─── Dataset

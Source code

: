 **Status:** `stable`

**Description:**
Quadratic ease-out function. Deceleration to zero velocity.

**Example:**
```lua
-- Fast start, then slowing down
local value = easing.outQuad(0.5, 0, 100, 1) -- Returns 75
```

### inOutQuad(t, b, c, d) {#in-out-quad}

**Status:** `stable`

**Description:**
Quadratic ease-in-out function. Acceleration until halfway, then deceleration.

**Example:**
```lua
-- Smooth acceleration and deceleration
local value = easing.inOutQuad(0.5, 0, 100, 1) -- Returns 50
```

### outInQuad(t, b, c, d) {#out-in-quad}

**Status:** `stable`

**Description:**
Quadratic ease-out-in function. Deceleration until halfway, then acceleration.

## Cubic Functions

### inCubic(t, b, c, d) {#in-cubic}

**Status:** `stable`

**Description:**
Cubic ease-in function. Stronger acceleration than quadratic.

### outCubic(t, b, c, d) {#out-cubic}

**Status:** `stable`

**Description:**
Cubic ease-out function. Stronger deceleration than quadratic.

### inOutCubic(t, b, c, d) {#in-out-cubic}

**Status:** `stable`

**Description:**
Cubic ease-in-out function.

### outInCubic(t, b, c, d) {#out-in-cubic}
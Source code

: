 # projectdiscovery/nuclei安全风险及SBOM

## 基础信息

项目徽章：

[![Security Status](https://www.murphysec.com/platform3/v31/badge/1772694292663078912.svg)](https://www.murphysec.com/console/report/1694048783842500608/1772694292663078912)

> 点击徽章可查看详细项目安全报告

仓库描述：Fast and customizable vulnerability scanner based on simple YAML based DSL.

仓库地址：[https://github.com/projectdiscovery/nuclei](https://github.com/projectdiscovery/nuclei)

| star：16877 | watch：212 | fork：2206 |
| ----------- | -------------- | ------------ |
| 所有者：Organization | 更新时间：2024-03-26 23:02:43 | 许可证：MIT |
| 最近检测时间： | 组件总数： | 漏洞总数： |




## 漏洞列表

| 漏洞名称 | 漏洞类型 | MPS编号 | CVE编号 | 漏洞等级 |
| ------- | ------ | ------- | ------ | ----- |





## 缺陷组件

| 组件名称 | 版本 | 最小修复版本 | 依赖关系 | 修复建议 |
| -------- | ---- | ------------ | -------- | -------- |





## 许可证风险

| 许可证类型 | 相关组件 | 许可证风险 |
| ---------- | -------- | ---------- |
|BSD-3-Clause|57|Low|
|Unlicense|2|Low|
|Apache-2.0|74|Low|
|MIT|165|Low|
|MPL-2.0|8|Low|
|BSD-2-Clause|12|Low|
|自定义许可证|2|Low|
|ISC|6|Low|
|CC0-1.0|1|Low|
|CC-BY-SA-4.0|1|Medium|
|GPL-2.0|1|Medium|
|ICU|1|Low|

──────

> [To do]:
In exact wording, restate the lines of the data above from the first through the one holding "仓库地址：[https://", and stop after that line.

> [Solution below]:
Source code

: **Status:** `stable`

**Description:**
Quadratic ease-out function. Deceleration to zero velocity.

**Example:**
```lua
-- Fast start, then slowing down
local value = easing.outQuad(0.5, 0, 100, 1) -- Returns 75
```

### inOutQuad(t, b, c, d) {#in-out-quad}

**Status:** `stable`

**Description:**
Quadratic ease-in-out function. Acceleration until halfway, then deceleration.

**Example:**
```lua
-- Smooth acceleration and deceleration
local value = easing.inOutQuad(0.5, 0, 100, 1) -- Returns 50
```

### outInQuad(t, b, c, d) {#out-in-quad}

**Status:** `stable`

**Description:**
Quadratic ease-out-in function. Deceleration until halfway, then acceleration.

## Cubic Functions

### inCubic(t, b, c, d) {#in-cubic}

**Status:** `stable`

**Description:**
Cubic ease-in function. Stronger acceleration than quadratic.

### outCubic(t, b, c, d) {#out-cubic}

**Status:** `stable`

**Description:**
Cubic ease-out function. Stronger deceleration than quadratic.

### inOutCubic(t, b, c, d) {#in-out-cubic}

**Status:** `stable`

**Description:**
Cubic ease-in-out function.

### outInCubic(t, b, c, d) {#out-in-cubic}
Source code

: # projectdiscovery/nuclei安全风险及SBOM

## 基础信息

项目徽章：

[![Security Status](https://www.murphysec.com/platform3/v31/badge/1772694292663078912.svg)](https://www.murphysec.com/console/report/1694048783842500608/1772694292663078912)

> 点击徽章可查看详细项目安全报告

仓库描述：Fast and customizable vulnerability scanner based on simple YAML based DSL.

仓库地址：[https://github.com/projectdiscovery/nuclei](https://github.com/projectdiscovery/nuclei)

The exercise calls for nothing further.